Raw data START

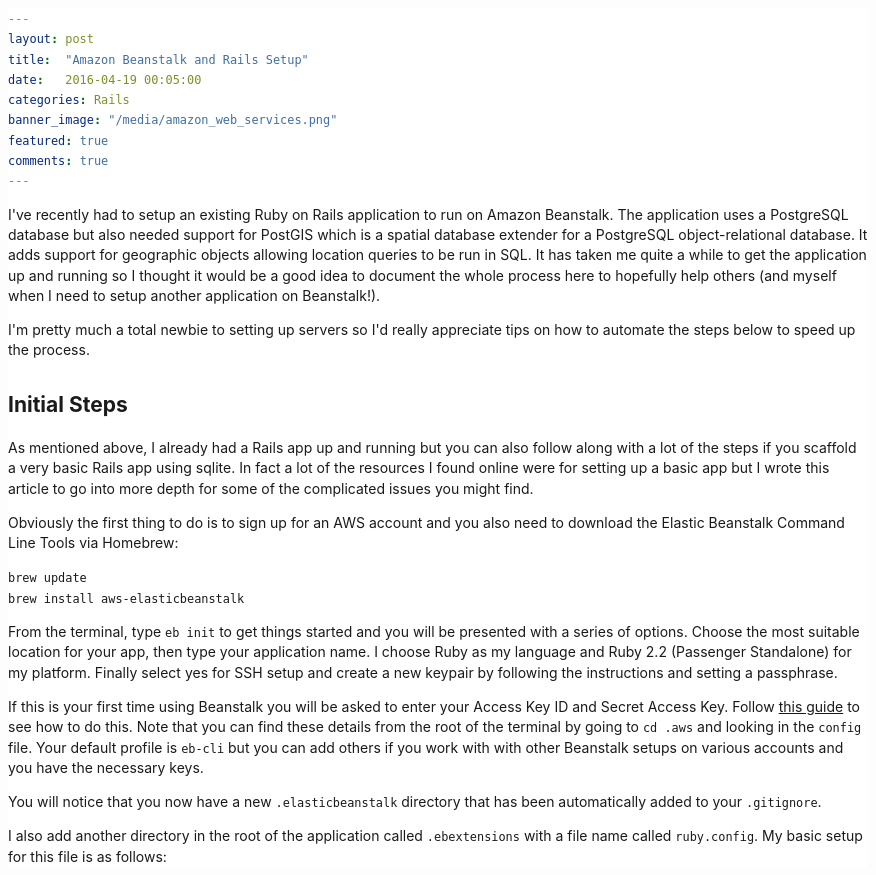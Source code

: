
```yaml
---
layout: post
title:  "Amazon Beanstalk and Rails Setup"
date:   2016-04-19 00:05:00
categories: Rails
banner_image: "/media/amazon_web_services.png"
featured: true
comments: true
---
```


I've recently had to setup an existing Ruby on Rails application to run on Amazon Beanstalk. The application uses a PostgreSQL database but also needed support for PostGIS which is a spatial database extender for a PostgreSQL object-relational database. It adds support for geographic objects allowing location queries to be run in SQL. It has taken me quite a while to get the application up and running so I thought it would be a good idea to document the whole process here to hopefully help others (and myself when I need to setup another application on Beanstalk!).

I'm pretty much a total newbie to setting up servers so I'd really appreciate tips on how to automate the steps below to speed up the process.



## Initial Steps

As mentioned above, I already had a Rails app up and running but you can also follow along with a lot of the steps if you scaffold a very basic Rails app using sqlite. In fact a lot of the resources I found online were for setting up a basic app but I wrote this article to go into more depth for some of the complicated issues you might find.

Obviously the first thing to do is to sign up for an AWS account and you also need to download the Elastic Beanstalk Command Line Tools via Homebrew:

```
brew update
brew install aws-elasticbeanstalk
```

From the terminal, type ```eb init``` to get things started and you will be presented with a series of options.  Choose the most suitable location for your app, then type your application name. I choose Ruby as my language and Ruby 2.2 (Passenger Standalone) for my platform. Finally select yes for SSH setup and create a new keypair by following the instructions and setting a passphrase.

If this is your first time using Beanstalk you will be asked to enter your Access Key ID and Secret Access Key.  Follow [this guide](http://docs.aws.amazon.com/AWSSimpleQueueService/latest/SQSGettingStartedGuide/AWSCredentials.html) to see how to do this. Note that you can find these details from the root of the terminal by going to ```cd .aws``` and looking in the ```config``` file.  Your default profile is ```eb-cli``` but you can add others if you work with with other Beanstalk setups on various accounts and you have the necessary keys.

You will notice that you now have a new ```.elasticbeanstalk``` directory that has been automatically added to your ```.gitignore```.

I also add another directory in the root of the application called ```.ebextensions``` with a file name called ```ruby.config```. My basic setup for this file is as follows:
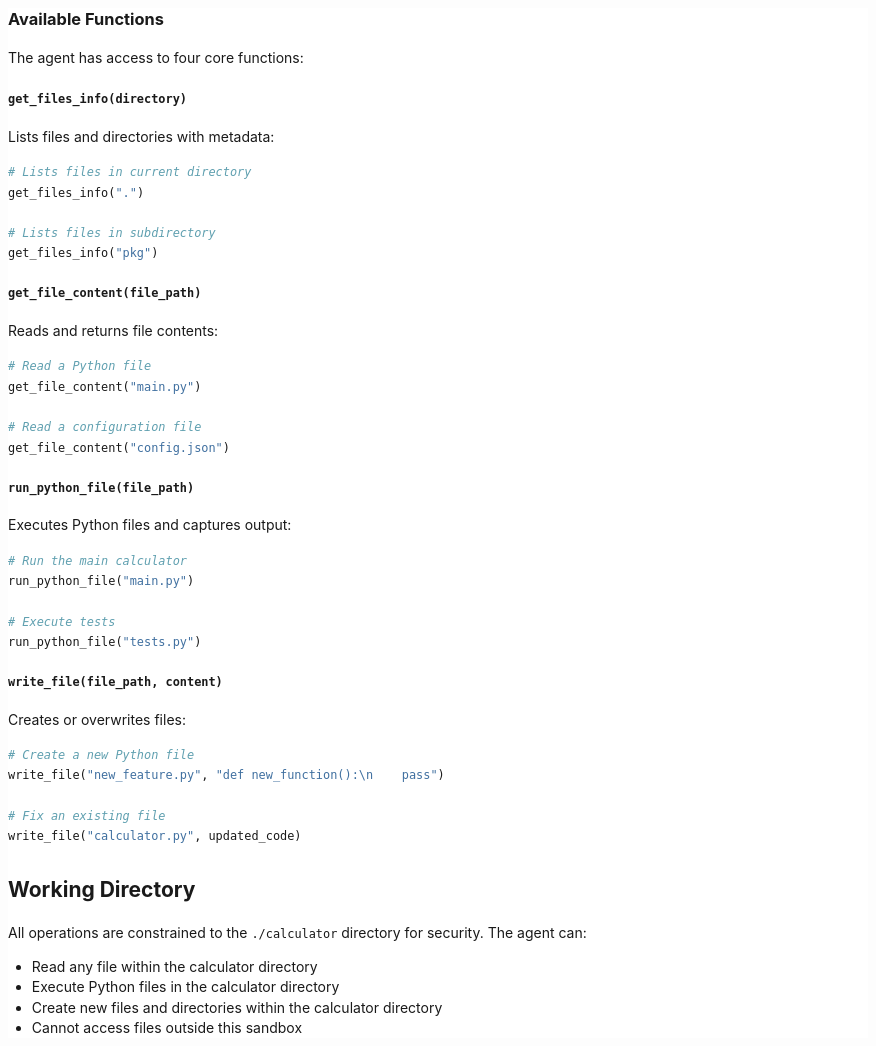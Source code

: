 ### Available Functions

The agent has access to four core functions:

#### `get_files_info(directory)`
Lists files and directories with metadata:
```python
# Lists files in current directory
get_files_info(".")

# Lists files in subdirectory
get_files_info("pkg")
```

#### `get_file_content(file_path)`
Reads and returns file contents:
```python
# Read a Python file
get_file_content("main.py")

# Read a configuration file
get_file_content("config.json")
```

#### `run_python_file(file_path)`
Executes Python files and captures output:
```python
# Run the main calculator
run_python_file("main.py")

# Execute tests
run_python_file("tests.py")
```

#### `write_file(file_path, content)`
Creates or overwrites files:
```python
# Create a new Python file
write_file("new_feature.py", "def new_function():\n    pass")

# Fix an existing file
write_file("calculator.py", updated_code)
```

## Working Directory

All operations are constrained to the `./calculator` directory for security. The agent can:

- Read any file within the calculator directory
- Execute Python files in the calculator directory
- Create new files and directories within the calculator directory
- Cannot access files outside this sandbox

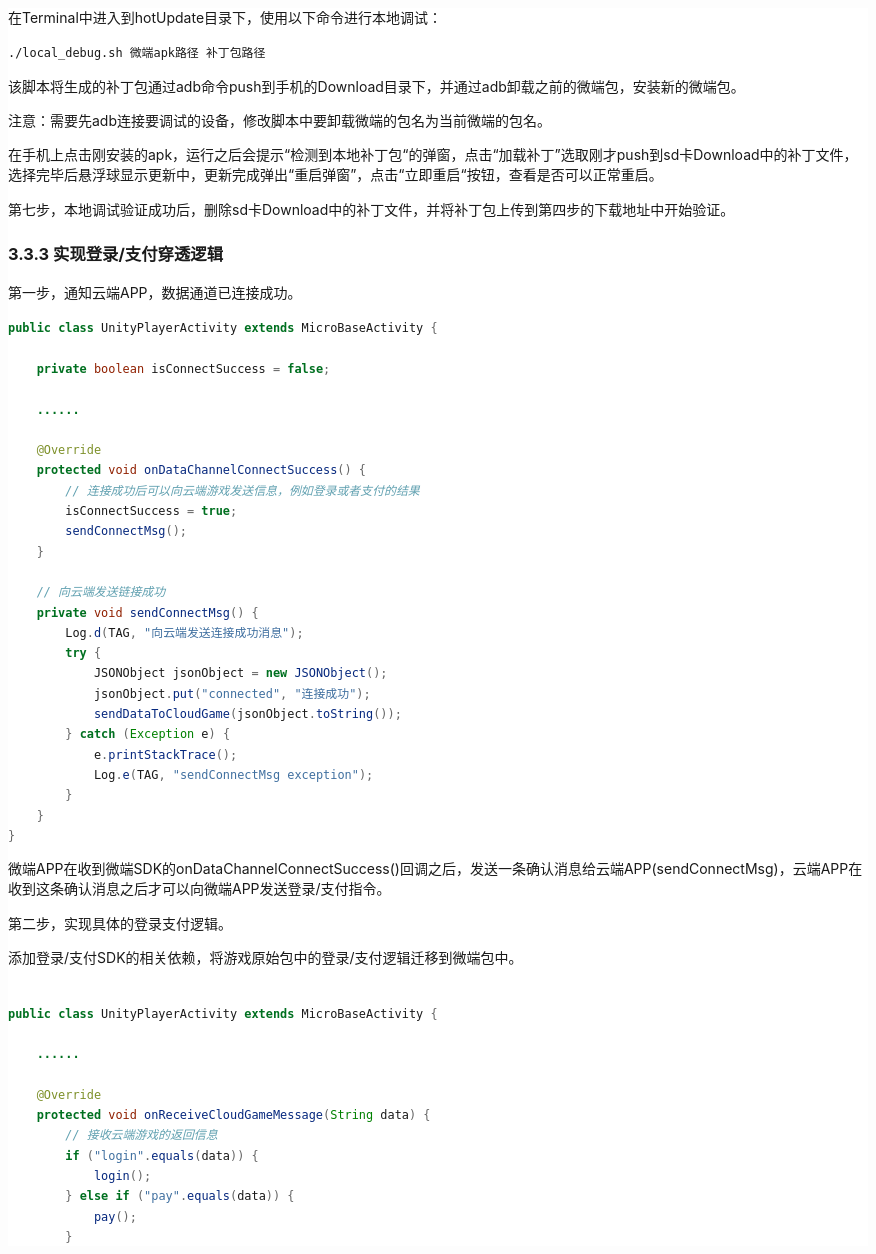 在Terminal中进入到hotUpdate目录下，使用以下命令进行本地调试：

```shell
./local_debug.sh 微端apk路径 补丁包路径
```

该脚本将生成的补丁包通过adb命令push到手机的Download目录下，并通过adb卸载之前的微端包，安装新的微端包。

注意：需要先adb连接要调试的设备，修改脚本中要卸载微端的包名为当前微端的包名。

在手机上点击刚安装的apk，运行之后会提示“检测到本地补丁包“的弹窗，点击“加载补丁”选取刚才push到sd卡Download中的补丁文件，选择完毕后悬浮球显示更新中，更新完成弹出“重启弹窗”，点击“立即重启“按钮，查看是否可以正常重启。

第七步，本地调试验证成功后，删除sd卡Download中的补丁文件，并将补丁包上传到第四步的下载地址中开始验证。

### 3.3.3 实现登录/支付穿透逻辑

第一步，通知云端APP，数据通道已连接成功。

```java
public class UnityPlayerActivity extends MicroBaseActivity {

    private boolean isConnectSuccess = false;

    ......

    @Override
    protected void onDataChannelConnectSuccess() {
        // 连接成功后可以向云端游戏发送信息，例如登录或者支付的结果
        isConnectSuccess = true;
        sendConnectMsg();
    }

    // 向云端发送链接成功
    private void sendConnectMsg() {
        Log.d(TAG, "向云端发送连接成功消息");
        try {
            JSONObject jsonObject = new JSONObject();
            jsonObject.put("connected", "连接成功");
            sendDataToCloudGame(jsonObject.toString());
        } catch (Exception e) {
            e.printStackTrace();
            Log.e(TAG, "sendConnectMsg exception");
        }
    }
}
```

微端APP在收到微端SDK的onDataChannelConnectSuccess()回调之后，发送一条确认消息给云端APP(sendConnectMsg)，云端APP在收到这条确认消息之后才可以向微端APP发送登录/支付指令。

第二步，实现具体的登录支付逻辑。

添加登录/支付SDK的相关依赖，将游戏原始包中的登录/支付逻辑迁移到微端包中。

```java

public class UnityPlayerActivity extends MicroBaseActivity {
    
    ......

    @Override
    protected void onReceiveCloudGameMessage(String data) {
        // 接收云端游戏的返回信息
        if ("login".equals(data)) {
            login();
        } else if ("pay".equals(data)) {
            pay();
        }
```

Raw data END

**Exercise:** Match on "agent" and copy out every line of the entries that contains it.

**Task response:**
The agent has access to four core functions:
All operations are constrained to the `./calculator` directory for security. The agent can:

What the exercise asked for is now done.